▸ **TASK TO COMPLETE**:
Among the records below, find the lines that contain "implementacion" and copy each of them.

+++ MATERIAL PROVIDED +++

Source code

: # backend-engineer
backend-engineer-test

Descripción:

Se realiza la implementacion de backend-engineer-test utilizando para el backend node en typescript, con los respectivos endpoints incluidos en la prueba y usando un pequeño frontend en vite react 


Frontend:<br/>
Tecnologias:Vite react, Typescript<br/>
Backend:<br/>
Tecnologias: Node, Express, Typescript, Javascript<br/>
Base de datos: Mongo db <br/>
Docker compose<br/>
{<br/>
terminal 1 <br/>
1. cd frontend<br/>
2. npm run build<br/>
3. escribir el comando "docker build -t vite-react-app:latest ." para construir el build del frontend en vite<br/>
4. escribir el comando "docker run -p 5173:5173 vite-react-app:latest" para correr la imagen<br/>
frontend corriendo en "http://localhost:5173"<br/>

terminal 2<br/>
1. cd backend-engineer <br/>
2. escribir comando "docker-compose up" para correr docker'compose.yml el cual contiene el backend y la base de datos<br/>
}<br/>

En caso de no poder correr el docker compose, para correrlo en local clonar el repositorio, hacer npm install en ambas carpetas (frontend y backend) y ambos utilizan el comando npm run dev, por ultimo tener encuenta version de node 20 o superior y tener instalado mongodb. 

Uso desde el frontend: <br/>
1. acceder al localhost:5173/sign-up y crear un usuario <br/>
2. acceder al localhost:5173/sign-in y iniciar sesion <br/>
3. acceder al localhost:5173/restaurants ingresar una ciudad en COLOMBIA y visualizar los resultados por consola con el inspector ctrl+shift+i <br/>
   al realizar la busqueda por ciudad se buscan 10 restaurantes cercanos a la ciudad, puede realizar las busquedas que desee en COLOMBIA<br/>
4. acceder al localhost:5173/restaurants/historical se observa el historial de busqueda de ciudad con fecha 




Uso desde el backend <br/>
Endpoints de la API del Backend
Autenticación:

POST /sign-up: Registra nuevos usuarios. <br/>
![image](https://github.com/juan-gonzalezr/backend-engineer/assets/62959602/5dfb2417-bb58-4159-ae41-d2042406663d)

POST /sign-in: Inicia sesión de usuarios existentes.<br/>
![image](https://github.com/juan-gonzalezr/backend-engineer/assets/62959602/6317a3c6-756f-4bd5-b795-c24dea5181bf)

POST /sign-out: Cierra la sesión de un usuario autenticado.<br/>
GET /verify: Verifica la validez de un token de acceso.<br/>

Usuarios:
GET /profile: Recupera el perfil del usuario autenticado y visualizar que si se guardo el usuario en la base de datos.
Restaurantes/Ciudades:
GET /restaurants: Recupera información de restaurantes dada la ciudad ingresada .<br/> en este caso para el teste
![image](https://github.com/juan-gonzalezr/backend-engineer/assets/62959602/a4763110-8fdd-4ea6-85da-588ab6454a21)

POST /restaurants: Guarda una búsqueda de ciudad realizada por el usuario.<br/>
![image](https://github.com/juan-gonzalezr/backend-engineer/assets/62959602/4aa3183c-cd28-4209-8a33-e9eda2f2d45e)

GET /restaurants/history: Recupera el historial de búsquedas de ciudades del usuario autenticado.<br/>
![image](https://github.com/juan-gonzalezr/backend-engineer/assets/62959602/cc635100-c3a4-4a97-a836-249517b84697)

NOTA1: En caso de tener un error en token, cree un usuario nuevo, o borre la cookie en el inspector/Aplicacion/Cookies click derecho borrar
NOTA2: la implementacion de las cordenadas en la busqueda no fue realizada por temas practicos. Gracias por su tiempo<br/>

+++

▸ **RESULT OF THE EXERCISE**:
Se realiza la implementacion de backend-engineer-test utilizando para el backend node en typescript, con los respectivos endpoints incluidos en la prueba y usando un pequeño frontend en vite react 
NOTA2: la implementacion de las cordenadas en la busqueda no fue realizada por temas practicos. Gracias por su tiempo<br/>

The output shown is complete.